Generative Retrieval
A retrieval paradigm in which a single sequence model generates the identifier of the target item or document directly from the query, rather than embedding the query and scoring it against a separately-indexed corpus. The corpus is, in effect, memorized in the model’s parameters; retrieval becomes autoregressive decoding.
Contrast with the dominant retrieve-then-rank stack (dense bi-encoder + ANN + reranker): there the index is external and similarity is a dot product. In generative retrieval there is no external ANN index — the model emits a document/item ID token by token.
How It Works
- Assign each item an identifier the model can generate — ideally a semantic ID (a short sequence of content-derived codes) rather than an opaque atomic number.
- Train a seq2seq / decoder model to map query (or user session) → identifier.
- Decode with beam search over the identifier vocabulary to produce a ranked list of candidates.
Because well-constructed identifiers share prefixes among related items, beam search explores a neighbourhood of semantically-near results — generalization is baked into decoding.
Lineage
- Differentiable Search Index (DSI, Tay et al., 2022) — the seminal document-retrieval formulation: encode the corpus into a Transformer and generate
docids from queries.
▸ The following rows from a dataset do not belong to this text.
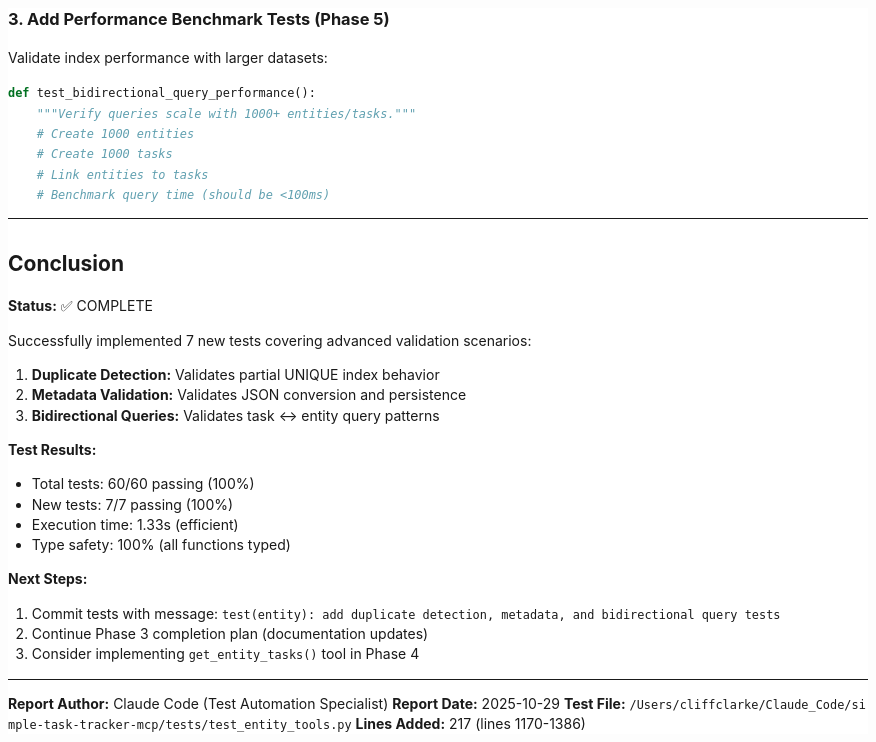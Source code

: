 
### 3. Add Performance Benchmark Tests (Phase 5)

Validate index performance with larger datasets:

```python
def test_bidirectional_query_performance():
    """Verify queries scale with 1000+ entities/tasks."""
    # Create 1000 entities
    # Create 1000 tasks
    # Link entities to tasks
    # Benchmark query time (should be <100ms)
```

---

## Conclusion

**Status:** ✅ COMPLETE

Successfully implemented 7 new tests covering advanced validation scenarios:

1. **Duplicate Detection:** Validates partial UNIQUE index behavior
2. **Metadata Validation:** Validates JSON conversion and persistence
3. **Bidirectional Queries:** Validates task ↔ entity query patterns

**Test Results:**
- Total tests: 60/60 passing (100%)
- New tests: 7/7 passing (100%)
- Execution time: 1.33s (efficient)
- Type safety: 100% (all functions typed)

**Next Steps:**
1. Commit tests with message: `test(entity): add duplicate detection, metadata, and bidirectional query tests`
2. Continue Phase 3 completion plan (documentation updates)
3. Consider implementing `get_entity_tasks()` tool in Phase 4

---

**Report Author:** Claude Code (Test Automation Specialist)
**Report Date:** 2025-10-29
**Test File:** `/Users/cliffclarke/Claude_Code/simple-task-tracker-mcp/tests/test_entity_tools.py`
**Lines Added:** 217 (lines 1170-1386)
Introduced semantically-structured document IDs. - NCI, GenRet, and successors — refine ID construction and training for document retrieval.
- TIGER (Rajput et al., 2023) — carries the idea into recommendation: generate the next item’s RQ-VAE semantic ID from a user session.
So the same mechanism spans IR and recsys; what differs is whether the generated identifier names a document or an item.
Why It’s Interesting for Search
- No separate ANN index to build, shard, and keep in sync with the model.
- Cold start & long tail handled through content-derived Semantic IDs.
- End-to-end — relevance is learned directly into the generator rather than split across encoder + index + reranker.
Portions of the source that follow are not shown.